How could he? He was a monster, but this was something else. His other monstrosities could be blamed on the demon that lurked beneath his skin, fighting for control. Those horrors were simple; murder, blood, sex. Simple.
But this…
He'd stared out the window of his office moments ago and wished that Cordelia was dead.
He hadn't fantasised about killing her, or killing Wesley, like he sometimes did when he hadn't had access to blood in a while. He didn't imagine what it would be like to pin her to a wall and hold her still as he drained her. He didn't envision the feel and taste of her blood on his tongue.
Instead, he looked out the window and wondered why she was still here when Doyle had died. It had seemed so logical to him, that she was the one that should have sacrificed herself. Doyle should have been leaning against the desk with him, the pair of them toasting their lost companion.

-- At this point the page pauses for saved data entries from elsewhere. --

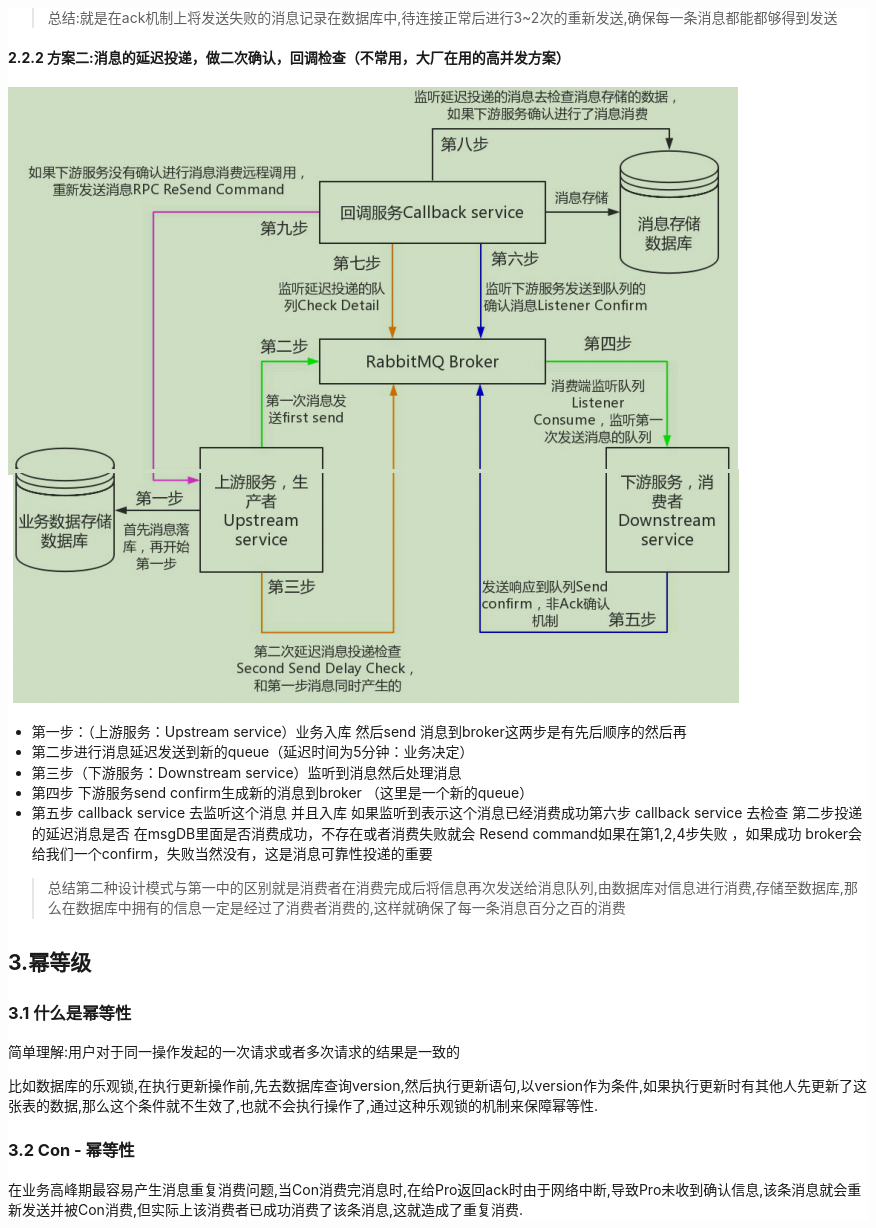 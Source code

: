 >总结:就是在ack机制上将发送失败的消息记录在数据库中,待连接正常后进行3~2次的重新发送,确保每一条消息都能都够得到发送
#### 2.2.2 方案二:消息的延迟投递，做二次确认，回调检查（不常用，大厂在用的高并发方案）
![](../基础篇/pic/23456789.png)

- 第一步：（上游服务：Upstream service）业务入库 然后send 消息到broker这两步是有先后顺序的然后再
- 第二步进行消息延迟发送到新的queue（延迟时间为5分钟：业务决定）
- 第三步（下游服务：Downstream service）监听到消息然后处理消息
- 第四步 下游服务send confirm生成新的消息到broker （这里是一个新的queue）
- 第五步 callback service 去监听这个消息 并且入库 如果监听到表示这个消息已经消费成功第六步 callback service 去检查 第二步投递的延迟消息是否 在msgDB里面是否消费成功，不存在或者消费失败就会 Resend command如果在第1,2,4步失败 ，如果成功 broker会给我们一个confirm，失败当然没有，这是消息可靠性投递的重要

>总结第二种设计模式与第一中的区别就是消费者在消费完成后将信息再次发送给消息队列,由数据库对信息进行消费,存储至数据库,那么在数据库中拥有的信息一定是经过了消费者消费的,这样就确保了每一条消息百分之百的消费

## 3.幂等级
### 3.1 什么是幂等性
简单理解:用户对于同一操作发起的一次请求或者多次请求的结果是一致的

比如数据库的乐观锁,在执行更新操作前,先去数据库查询version,然后执行更新语句,以version作为条件,如果执行更新时有其他人先更新了这张表的数据,那么这个条件就不生效了,也就不会执行操作了,通过这种乐观锁的机制来保障幂等性.
### 3.2 Con - 幂等性
在业务高峰期最容易产生消息重复消费问题,当Con消费完消息时,在给Pro返回ack时由于网络中断,导致Pro未收到确认信息,该条消息就会重新发送并被Con消费,但实际上该消费者已成功消费了该条消息,这就造成了重复消费.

But there was a Doyle-shaped hole in their lives and a Cordelia-shaped woman in the office, and that was how things were meant to be.
That was how things were meant to be.
Was that how things were meant to be?
He didn't know anymore. The Oracles said yes. They said that Doyle had reached atonement. Good for him, woop-de-doo, what were the rest of them supposed to do? It was all very well for Doyle to swan off and die heroically and go off to heaven, but what about everyone else? Were they just supposed to go on?
Apparently, yes.
It didn't make sense. They'd had someone come into their lives and change everything, not just with his visions but also with his smiles and his jokes and his barely there kisses.
Now he was gone and Angel wasn't sure what he was supposed to do next. Carry on, fight the good fight? There hardly seemed to be any point. He fought, but the people that mattered still died.
He wished he'd had a different seer. Someone less special, less perfect. Someone who drank less and smiled less and told less jokes and was less Irish and less Doyle. Then maybe this wouldn't hurt so badly.
He looked down at the glass in his hand – whiskey, the cheap stuff that Doyle used to smell of, that he used to taste of. Angel had kept a bottle in his desk since the man had died, never touching it but always wanting to. He didn't want to get drunk. He just wanted to get one step closer to Doyle, and two steps closer to forgetting him.
"Happy anniversary, Doyle," he whispered to the empty room. At his desk, the diary proved his words right – it had been exactly one year since his friend had taken that fatal jump to save all their lives.